**WHAT YOU NEED TO DO**. Please copy every line with the string "Assets" from the entries below.

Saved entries
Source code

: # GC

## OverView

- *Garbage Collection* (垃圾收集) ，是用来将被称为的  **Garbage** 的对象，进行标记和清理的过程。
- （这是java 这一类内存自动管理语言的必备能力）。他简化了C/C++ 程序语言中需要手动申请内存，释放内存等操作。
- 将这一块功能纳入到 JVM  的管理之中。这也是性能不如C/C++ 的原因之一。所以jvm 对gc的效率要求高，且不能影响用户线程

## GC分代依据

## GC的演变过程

* * *

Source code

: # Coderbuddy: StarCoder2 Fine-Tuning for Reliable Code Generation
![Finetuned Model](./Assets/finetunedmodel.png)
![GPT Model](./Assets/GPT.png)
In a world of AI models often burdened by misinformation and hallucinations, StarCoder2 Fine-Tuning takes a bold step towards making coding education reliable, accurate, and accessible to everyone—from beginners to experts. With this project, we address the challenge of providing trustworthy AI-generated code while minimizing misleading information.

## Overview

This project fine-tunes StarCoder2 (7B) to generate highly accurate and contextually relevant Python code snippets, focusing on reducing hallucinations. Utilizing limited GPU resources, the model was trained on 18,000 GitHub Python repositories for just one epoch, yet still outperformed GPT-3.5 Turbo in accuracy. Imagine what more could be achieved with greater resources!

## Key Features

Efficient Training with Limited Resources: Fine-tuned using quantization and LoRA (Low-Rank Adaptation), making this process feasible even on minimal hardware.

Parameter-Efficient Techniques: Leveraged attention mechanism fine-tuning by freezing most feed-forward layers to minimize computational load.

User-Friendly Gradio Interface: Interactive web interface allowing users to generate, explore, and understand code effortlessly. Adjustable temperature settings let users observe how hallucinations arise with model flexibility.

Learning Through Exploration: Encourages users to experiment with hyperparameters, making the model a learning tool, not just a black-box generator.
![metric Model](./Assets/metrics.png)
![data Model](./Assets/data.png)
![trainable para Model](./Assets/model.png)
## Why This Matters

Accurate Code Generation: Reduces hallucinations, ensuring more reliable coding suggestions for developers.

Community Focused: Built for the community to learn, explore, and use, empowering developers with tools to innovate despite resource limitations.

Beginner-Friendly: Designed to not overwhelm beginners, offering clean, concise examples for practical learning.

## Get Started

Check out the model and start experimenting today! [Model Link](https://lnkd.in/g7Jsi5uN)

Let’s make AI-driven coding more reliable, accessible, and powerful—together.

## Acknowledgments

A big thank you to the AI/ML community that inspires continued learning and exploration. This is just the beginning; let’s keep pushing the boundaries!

**SOLUTION TO THIS PROBLEM**.
![Finetuned Model](./Assets/finetunedmodel.png)
![GPT Model](./Assets/GPT.png)
![metric Model](./Assets/metrics.png)
![data Model](./Assets/data.png)
![trainable para Model](./Assets/model.png)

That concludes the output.